Мы сразу же прошли в ресторан, где, опускаясь на стул, Сэймон демонстративно посмотрел на часы.
— Один час вы можете мне уделить? — поспешно спросил я, и он по-приятельски кивнул.
Как и все здешние профессора, Сэймон был одет в блеклый серовато-зеленый плащ и почти такого же цвета костюм. Плащ он немедленно снял и небрежно кинул на спинку стула.
— Ну, как дела? — с ходу спросил он.
Я начал рассказывать о своем корреспондентском житье-бытье, умалчивая, естественно, о принадлежности к советской разведке.

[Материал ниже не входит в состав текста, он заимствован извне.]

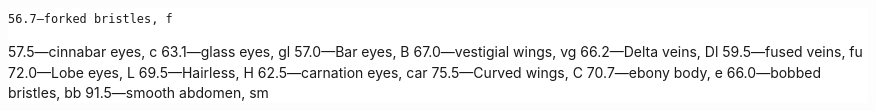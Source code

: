     56.7—forked bristles, f
   </td>
   <td>
    57.5—cinnabar eyes, c
   </td>
   <td>
    63.1—glass eyes, gl
   </td>
   <td>
   </td>
   <td>
   </td>
  </tr>
  <tr>
   <td>
    57.0—Bar eyes, B
   </td>
   <td>
    67.0—vestigial wings, vg
   </td>
   <td>
    66.2—Delta veins, Dl
   </td>
   <td>
   </td>
   <td>
   </td>
  </tr>
  <tr>
   <td>
    59.5—fused veins, fu
   </td>
   <td>
    72.0—Lobe eyes, L
   </td>
   <td>
    69.5—Hairless, H
   </td>
   <td>
   </td>
   <td>
   </td>
  </tr>
  <tr>
   <td>
    62.5—carnation eyes, car
   </td>
   <td>
    75.5—Curved wings, C
   </td>
   <td>
    70.7—ebony body, e
   </td>
   <td>
   </td>
   <td>
   </td>
  </tr>
  <tr>
   <td>
    66.0—bobbed bristles, bb
   </td>
   <td>
    91.5—smooth abdomen, sm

Тем временем официант принес объемистое меню в кожаном переплете. Листая его, я испытывал чувство гордости, ибо впервые в жизни не меня, бедного советскою человека, состоятельный иностранец пригласил в ресторан, а, наоборот, это делаю я, пусть и за счет нашего государства.
Первая страница изобиловала названиями блюд, существо которых было пока мне непонятно: о широком стеклянном бокале или супе «потаж» в чашке я еще ничего не знал.
Потом я понял, что это два типовых европейских блюда, принятые во всех ресторанах мира.
Наконец в меню мелькнуло отдаленно-знакомое слово «буйябэс». Кажется, так называется знаменитая французская уха, о которой нам рассказывали в разведывательной школе.
В памяти тотчас возник небольшой светлый зал с лепным потолком в одном из московских особняков, укрытом деревьями большого сада и потому почти совсем не видном с Садового кольца, день и ночь шумящего в непостижимой близи отсюда. До революции этот особняк принадлежал купеческой семье, но сразу был захвачен ЦК и долго находился в его владении, Во времена Сталина здесь жил генерал НКВД с семьей, остальное неизвестно, да и спрашивать об этом не полагалось.
В один из дней мне вместе с другими слушателями довелось побывать здесь. В застегнутых на все пуговицы пиджаках мы разместились в зале, где нам предстояло выслушать лекцию на весьма необычную тему. Записи мы по обыкновению будем вести в пронумерованных тетрадях, которые потом сдадим дежурному.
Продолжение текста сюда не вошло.